#### What is required:
Set down, exactly as written, the lines from the top of the data to the line that holds "该文通过示例记录了作者学习Rust生命周期的一些心得", and omit the pictures.

[Stored data entries]
● ● ●

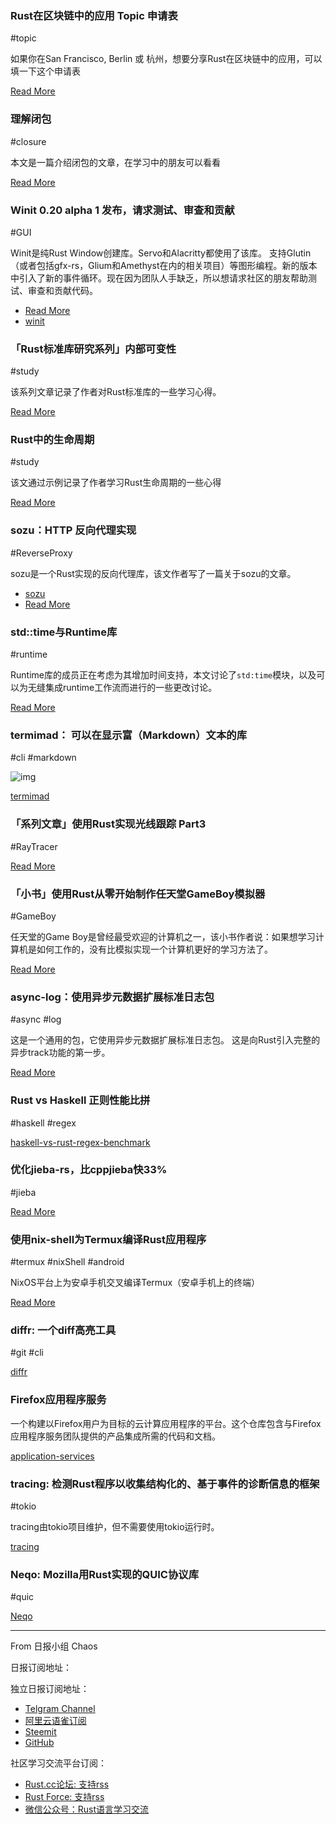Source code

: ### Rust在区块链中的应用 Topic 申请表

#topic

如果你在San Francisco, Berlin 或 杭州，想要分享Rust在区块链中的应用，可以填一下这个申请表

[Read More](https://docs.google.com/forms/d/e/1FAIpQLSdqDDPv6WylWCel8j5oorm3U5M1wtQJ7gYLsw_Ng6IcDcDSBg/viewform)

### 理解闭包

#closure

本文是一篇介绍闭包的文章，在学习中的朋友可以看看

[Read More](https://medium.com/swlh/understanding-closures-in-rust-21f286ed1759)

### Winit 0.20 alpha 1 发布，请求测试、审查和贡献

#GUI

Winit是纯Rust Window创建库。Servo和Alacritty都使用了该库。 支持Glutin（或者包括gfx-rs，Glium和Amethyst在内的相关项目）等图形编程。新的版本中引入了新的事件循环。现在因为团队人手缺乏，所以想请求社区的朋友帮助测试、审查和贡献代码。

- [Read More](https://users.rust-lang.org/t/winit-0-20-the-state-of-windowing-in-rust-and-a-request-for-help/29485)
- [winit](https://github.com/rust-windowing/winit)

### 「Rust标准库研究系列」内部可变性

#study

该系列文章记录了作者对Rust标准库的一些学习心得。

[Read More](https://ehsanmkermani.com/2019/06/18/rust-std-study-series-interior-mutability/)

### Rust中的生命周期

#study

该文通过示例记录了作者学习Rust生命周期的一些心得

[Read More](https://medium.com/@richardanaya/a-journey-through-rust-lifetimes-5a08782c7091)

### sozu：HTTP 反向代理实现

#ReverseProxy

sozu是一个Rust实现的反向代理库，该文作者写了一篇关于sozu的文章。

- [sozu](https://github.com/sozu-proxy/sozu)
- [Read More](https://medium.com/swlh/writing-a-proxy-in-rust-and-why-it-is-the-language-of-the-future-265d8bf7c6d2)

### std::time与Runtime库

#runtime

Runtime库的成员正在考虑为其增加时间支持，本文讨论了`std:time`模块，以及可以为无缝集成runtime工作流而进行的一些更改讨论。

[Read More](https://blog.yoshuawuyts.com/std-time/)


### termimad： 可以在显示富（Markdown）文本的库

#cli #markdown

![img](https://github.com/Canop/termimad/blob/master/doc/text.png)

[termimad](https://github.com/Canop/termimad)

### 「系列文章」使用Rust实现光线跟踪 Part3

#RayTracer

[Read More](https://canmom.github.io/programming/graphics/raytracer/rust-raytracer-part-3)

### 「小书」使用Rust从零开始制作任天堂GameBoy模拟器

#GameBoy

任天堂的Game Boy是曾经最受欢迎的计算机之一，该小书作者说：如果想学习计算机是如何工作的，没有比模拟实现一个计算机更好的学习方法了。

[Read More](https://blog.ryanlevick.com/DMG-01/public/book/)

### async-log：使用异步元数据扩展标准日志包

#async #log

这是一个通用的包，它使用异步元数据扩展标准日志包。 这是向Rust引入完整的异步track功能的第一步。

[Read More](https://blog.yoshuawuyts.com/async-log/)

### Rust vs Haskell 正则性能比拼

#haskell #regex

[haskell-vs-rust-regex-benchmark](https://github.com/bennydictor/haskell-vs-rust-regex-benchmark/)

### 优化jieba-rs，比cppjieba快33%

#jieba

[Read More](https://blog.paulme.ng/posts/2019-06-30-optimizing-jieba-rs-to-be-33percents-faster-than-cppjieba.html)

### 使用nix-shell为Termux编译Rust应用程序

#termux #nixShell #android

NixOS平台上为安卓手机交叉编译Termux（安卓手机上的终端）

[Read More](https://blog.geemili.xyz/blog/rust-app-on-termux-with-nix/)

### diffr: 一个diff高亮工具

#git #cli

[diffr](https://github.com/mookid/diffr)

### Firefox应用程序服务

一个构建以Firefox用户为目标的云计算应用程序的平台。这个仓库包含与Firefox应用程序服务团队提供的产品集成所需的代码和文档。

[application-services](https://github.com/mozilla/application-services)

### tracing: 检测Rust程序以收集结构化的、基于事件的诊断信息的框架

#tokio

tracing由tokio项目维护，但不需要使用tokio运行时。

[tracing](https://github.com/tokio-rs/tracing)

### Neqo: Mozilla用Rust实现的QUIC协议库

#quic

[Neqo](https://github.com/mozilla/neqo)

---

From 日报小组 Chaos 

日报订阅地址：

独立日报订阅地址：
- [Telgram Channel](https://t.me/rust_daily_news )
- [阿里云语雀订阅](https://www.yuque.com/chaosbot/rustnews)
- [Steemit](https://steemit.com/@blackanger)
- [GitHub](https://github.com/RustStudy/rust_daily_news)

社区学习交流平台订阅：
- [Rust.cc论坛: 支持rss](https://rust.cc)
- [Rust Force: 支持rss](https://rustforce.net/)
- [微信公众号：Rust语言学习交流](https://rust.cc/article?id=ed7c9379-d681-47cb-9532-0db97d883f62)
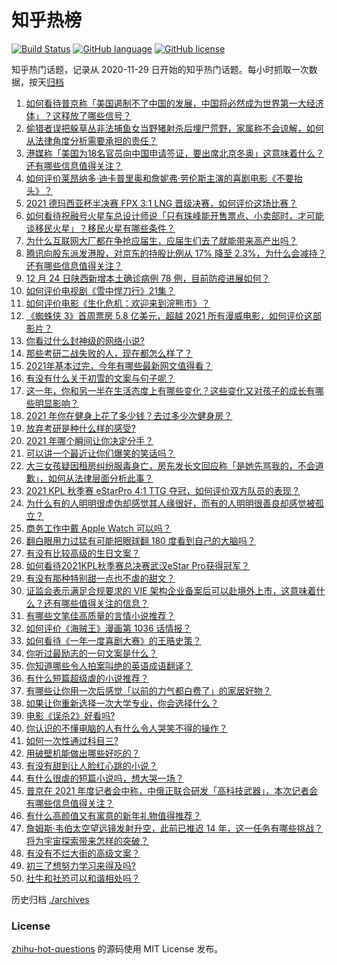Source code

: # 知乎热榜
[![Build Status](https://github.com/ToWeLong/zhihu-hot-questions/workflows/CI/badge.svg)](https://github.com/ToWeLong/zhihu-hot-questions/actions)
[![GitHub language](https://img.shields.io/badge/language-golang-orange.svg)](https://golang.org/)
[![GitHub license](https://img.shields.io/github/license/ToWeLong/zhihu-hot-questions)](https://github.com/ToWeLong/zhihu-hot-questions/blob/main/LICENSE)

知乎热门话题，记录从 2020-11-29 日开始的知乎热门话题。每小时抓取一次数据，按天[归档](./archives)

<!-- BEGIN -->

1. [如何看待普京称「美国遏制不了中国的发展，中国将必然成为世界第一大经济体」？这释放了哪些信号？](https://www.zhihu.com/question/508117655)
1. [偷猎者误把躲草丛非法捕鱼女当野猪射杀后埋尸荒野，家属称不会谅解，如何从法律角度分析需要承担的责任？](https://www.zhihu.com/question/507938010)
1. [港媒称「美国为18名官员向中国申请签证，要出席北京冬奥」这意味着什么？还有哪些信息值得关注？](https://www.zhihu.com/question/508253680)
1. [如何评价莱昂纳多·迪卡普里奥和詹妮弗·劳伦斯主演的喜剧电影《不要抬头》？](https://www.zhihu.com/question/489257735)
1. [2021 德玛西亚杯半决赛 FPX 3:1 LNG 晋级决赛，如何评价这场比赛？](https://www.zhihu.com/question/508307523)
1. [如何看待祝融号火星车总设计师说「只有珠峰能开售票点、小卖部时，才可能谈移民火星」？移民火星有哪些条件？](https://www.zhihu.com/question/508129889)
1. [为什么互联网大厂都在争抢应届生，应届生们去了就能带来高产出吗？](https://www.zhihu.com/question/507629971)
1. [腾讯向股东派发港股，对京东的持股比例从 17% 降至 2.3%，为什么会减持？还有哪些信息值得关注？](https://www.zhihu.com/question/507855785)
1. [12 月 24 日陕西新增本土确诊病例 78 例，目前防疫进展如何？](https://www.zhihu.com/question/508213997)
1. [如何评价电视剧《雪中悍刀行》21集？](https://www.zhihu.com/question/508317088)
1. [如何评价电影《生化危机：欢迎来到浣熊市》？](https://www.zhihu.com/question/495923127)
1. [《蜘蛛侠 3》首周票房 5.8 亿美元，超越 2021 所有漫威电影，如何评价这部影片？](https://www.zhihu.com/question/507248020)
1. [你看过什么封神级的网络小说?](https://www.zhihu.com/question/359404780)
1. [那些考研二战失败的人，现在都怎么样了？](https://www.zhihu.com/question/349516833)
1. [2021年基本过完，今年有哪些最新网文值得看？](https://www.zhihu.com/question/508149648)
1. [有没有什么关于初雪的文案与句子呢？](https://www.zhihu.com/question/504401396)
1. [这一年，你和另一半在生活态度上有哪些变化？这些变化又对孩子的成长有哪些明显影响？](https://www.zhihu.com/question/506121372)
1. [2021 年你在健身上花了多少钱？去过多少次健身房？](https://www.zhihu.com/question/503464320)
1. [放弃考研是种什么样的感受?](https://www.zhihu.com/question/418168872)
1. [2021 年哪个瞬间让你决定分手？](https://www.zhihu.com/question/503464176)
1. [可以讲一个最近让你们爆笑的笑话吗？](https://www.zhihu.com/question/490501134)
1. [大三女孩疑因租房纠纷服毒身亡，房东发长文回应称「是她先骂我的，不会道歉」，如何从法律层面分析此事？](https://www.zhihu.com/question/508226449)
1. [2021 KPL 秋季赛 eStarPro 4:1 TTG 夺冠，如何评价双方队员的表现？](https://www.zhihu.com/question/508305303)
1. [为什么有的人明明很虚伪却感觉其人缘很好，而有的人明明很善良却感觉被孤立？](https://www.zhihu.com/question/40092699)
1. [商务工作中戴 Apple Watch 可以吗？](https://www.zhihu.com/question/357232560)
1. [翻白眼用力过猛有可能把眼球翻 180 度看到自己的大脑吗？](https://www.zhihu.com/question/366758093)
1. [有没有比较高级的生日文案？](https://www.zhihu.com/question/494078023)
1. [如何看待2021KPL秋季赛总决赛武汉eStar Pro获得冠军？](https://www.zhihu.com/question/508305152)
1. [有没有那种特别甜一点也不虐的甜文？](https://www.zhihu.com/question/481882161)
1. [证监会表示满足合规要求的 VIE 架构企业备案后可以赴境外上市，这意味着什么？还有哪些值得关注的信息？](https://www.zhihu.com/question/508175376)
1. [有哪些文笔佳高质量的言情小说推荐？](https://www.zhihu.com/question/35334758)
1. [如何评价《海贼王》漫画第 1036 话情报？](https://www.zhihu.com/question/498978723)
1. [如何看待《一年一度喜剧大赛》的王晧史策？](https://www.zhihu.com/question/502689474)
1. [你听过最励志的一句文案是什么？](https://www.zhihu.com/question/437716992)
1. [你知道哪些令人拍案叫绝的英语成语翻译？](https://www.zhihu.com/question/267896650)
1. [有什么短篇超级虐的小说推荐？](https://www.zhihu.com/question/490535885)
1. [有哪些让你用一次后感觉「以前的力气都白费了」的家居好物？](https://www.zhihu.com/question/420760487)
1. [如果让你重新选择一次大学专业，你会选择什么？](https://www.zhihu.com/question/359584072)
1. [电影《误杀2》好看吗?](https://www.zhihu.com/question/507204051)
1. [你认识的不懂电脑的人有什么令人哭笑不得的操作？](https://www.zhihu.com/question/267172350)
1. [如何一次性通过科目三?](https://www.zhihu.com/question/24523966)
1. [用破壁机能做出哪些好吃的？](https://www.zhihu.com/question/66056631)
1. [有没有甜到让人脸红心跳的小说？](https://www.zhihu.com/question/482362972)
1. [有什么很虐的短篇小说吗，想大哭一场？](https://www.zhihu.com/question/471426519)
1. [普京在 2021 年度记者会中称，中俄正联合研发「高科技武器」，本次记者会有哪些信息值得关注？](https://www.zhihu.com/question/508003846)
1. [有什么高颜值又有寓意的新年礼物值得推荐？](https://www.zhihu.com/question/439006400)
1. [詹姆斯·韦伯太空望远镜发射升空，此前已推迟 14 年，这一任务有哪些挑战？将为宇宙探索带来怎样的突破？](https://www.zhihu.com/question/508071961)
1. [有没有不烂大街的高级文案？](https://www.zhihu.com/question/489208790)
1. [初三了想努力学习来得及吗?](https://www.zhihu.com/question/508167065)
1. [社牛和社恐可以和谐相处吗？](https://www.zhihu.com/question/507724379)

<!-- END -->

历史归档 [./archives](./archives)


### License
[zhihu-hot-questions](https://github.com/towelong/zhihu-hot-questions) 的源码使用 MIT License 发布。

● ● ●

#### Result for this task:
Source code

: ### Rust在区块链中的应用 Topic 申请表

#topic

如果你在San Francisco, Berlin 或 杭州，想要分享Rust在区块链中的应用，可以填一下这个申请表

[Read More](https://docs.google.com/forms/d/e/1FAIpQLSdqDDPv6WylWCel8j5oorm3U5M1wtQJ7gYLsw_Ng6IcDcDSBg/viewform)

### 理解闭包

#closure

本文是一篇介绍闭包的文章，在学习中的朋友可以看看

[Read More](https://medium.com/swlh/understanding-closures-in-rust-21f286ed1759)

### Winit 0.20 alpha 1 发布，请求测试、审查和贡献

#GUI

Winit是纯Rust Window创建库。Servo和Alacritty都使用了该库。 支持Glutin（或者包括gfx-rs，Glium和Amethyst在内的相关项目）等图形编程。新的版本中引入了新的事件循环。现在因为团队人手缺乏，所以想请求社区的朋友帮助测试、审查和贡献代码。

- [Read More](https://users.rust-lang.org/t/winit-0-20-the-state-of-windowing-in-rust-and-a-request-for-help/29485)
- [winit](https://github.com/rust-windowing/winit)

### 「Rust标准库研究系列」内部可变性

#study

该系列文章记录了作者对Rust标准库的一些学习心得。

[Read More](https://ehsanmkermani.com/2019/06/18/rust-std-study-series-interior-mutability/)

### Rust中的生命周期

#study

该文通过示例记录了作者学习Rust生命周期的一些心得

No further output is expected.